Dataset entries

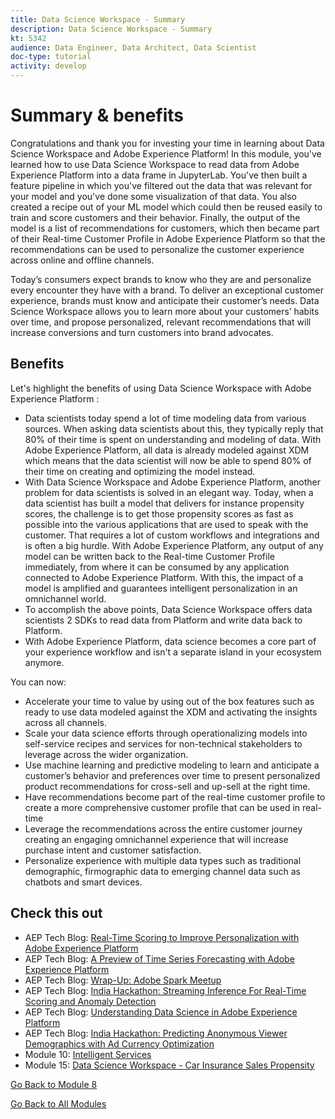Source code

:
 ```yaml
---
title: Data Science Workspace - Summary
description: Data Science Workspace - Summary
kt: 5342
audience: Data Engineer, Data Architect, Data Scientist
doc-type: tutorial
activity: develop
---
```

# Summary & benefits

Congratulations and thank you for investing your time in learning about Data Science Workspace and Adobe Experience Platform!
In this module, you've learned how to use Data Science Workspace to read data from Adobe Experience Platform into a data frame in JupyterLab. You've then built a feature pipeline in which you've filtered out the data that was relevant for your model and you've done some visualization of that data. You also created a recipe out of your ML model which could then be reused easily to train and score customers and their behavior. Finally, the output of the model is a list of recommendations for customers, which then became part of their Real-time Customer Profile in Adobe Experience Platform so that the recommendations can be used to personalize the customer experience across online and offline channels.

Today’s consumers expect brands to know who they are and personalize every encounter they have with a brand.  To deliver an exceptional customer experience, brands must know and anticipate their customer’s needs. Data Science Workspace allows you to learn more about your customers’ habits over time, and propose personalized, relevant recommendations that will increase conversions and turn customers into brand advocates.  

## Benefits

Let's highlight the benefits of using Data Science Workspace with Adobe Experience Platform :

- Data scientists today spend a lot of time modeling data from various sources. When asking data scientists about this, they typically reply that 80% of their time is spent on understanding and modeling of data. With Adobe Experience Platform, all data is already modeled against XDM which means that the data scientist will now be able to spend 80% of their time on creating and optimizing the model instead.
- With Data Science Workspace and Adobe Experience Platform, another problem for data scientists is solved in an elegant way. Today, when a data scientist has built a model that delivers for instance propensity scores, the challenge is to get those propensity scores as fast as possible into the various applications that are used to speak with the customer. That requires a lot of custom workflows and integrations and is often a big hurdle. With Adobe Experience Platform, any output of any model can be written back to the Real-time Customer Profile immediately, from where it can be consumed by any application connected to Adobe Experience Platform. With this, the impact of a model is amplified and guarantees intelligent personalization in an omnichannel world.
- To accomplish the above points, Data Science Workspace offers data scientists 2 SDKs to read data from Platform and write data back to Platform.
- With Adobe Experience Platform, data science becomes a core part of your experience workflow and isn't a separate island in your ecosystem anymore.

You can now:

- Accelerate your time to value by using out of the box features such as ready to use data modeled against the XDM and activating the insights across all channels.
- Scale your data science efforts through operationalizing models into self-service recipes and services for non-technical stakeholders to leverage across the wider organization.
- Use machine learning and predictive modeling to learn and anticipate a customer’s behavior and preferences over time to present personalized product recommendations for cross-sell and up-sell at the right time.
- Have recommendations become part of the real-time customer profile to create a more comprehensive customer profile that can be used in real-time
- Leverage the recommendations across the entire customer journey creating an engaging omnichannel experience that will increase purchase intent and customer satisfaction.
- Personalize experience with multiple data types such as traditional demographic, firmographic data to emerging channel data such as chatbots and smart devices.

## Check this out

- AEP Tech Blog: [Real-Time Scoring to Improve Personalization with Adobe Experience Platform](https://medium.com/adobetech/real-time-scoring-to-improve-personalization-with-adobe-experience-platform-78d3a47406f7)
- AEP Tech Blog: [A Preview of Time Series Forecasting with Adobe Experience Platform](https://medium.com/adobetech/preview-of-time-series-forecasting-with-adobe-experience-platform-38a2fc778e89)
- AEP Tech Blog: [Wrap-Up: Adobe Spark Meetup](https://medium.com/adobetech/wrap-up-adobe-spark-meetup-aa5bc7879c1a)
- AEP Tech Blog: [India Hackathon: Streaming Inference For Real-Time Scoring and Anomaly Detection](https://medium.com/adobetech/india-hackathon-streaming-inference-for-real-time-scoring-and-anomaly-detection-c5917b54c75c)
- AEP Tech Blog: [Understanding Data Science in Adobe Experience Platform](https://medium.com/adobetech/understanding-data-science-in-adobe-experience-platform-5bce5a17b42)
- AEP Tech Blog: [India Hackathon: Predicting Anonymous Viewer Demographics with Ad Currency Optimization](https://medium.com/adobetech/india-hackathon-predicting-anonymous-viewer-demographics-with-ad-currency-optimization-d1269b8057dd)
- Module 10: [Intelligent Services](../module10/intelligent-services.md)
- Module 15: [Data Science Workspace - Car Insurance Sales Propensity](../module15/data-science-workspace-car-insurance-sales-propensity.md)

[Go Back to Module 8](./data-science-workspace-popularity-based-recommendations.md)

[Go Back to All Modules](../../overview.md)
--
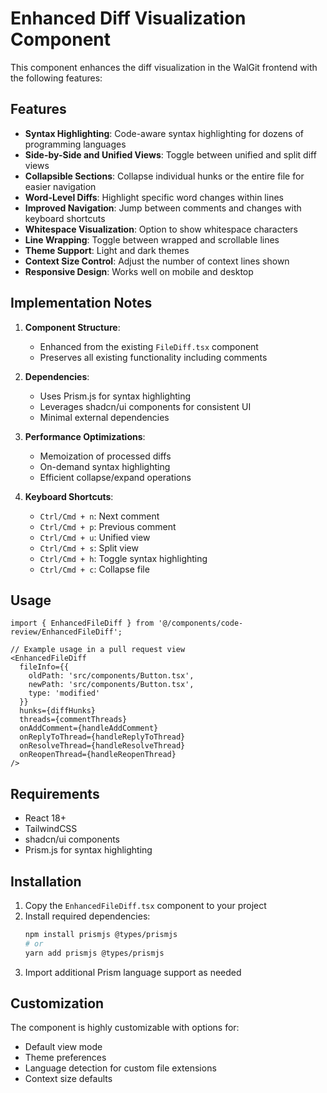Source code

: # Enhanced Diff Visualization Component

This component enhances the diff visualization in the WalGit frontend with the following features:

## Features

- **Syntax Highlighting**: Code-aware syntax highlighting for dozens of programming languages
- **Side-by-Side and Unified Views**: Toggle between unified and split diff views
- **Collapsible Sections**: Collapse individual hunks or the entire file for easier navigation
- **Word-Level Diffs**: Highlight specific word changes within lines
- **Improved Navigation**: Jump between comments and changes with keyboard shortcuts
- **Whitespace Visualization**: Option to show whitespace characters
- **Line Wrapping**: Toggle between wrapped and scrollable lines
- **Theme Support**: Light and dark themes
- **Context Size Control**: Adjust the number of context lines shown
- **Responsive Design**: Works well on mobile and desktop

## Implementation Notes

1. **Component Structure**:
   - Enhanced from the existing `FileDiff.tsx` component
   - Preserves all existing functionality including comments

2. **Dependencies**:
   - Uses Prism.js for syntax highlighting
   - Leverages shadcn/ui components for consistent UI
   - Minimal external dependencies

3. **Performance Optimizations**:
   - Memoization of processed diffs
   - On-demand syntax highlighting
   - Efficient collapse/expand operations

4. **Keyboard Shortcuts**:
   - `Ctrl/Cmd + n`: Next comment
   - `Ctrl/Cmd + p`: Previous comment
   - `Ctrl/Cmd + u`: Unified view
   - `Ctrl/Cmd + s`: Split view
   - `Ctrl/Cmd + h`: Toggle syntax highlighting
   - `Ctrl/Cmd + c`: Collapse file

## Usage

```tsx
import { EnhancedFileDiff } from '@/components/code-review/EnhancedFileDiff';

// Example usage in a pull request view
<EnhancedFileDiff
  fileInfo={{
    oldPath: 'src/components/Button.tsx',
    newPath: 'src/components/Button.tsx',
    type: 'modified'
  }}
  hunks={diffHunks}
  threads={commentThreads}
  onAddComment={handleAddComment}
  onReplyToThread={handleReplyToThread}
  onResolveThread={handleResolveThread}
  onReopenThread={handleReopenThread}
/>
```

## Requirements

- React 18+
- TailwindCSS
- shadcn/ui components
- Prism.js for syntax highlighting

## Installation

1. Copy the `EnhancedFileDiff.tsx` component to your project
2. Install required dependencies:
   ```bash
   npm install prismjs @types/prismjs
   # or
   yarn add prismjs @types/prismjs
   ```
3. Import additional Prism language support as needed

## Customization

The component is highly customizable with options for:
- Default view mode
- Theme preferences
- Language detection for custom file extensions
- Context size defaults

— YOUR OBJECTIVE —
Whenever a line in the entries above includes the word "will", pull that line out.

— RESULT —
Today’s consumers expect brands to know who they are and personalize every encounter they have with a brand.  To deliver an exceptional customer experience, brands must know and anticipate their customer’s needs. Data Science Workspace allows you to learn more about your customers’ habits over time, and propose personalized, relevant recommendations that will increase conversions and turn customers into brand advocates.  
- Data scientists today spend a lot of time modeling data from various sources. When asking data scientists about this, they typically reply that 80% of their time is spent on understanding and modeling of data. With Adobe Experience Platform, all data is already modeled against XDM which means that the data scientist will now be able to spend 80% of their time on creating and optimizing the model instead.
- Leverage the recommendations across the entire customer journey creating an engaging omnichannel experience that will increase purchase intent and customer satisfaction.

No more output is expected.